The total installed base of AI-enabled devices in industrial manufacturing is forecast to reach 15.4 million within five years, with a CAGR of 64.8% from 2019 to 2024.
It’s claimed that Artificial Intelligence (AI) will revolutionise the industrial manufacturing space, and in many respects that transformation has already begun.
AI is already delivering generative design in product development, production forecasting in inventory management, and machine vision, defect inspection, production optimisation, and predictive maintenance in the production phase.
“AI in industrial manufacturing is a story of edge implementation,” says Lian Jye Su, principal analyst at global tech market advisory firm, ABI Research.
“Since manufacturers are not comfortable having their data transferred to a public cloud, nearly all industrial AI training and inference workloads happen at the edge, namely on device, gateways and on-premise servers.”

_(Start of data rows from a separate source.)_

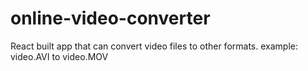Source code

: # online-video-converter
React built app that can convert video files to other formats. example: video.AVI to video.MOV
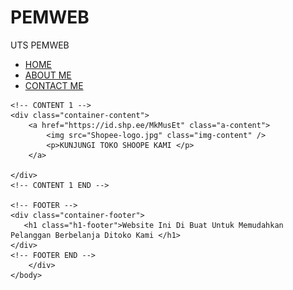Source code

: # PEMWEB
UTS PEMWEB
<html>
    <head>
        <title>Faris Store</title>
        <link rel ="stylesheet" href="style.css" />
    </head>
    <body>
        <div class="container">
    <!-- NAVIGATION BAR -->
    <div class="container-navbar">
        <ul class="ul-navbar">
            <li class="li-navbar">
                <a href="index.html" class="a-navbar">HOME</a>
            </li>
            <li class="li-navbar">
                <a href="about.html" class="a-navbar">ABOUT ME</a>
            </li>
            <li class="li-navbar">
                <a href="contact.html" class="a-navbar">CONTACT ME</a>
            </li>
        </ul>
    </div>
    <!-- NAVIGATION BAR SELESAI -->

    <!-- CONTENT 1 -->
    <div class="container-content">
        <a href="https://id.shp.ee/MkMusEt" class="a-content">
            <img src="Shopee-logo.jpg" class="img-content" />
            <p>KUNJUNGI TOKO SHOOPE KAMI </p>
        </a>

    </div>
    <!-- CONTENT 1 END -->

    <!-- FOOTER -->
    <div class="container-footer">
       <h1 class="h1-footer">Website Ini Di Buat Untuk Memudahkan Pelanggan Berbelanja Ditoko Kami </h1>
    </div>
    <!-- FOOTER END -->
        </div>
    </body>
</html>
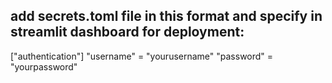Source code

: ## add secrets.toml file in this format and specify in streamlit dashboard for deployment:

["authentication"]
"username" = "yourusername"
"password" = "yourpassword"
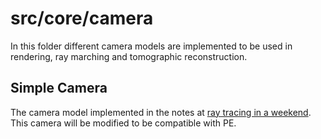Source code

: # src/core/camera

In this folder different camera models are implemented to be used in rendering, ray marching and tomographic reconstruction.

## Simple Camera

The camera model implemented in the notes at [ray tracing in a weekend](https://raytracing.github.io/books/RayTracingInOneWeekend.html). 
This camera will be modified to be compatible with PE.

To facilitate this, AI chipset manufacturers and server vendors have designed AI-enabled servers specifically for industrial manufacturing. More and more industrial infrastructure is equipped with AI software or dedicated AI chipsets to perform AI inference.
Despite these solutions and the wealth of manufacturing data being generated, the implementation of AI in industrial environments hasn’t been as seamless or as rapid as expected.
Among all the use cases, predictive maintenance and equipment monitoring are the most commercially implemented so far, due to the maturity of associated AI models.
The total installed base for these two use cases alone is expected to reach 9.8 million and 6.7 million, respectively, by 2024, according to ABI research. Though it’s worth noting that many of these AI-enabled industrial devices support multiple use cases on the same device due to advancements in AI chipsets.
Product inspection
Another commercial use case currently gaining momentum is defect inspection. The total installed base for this use case is expected to grow from 300,000 in 2019 to more than 3.7 million by 2024.
This is a use case that is extremely popular in electronic and semiconductor manufacturing, where major manufacturers, such as Samsung, LG and Foxconn, have been partnering with AI chipset vendors and software providers to develop AI-based machine vision to perform surface, leak and component-level defect detection, microparticle detection, geometric measurement, and classification.
Conventional machine vision technology remains popular in the manufacturing factory, due to its proven repeatability, reliability, and stability.
However, the emergence of deep learning technologies opens the possibility of expanded capabilities and flexibility. These algorithms can pick up unexpected product abnormalities or defects, go beyond existing issues and uncover valuable new insights for manufacturers.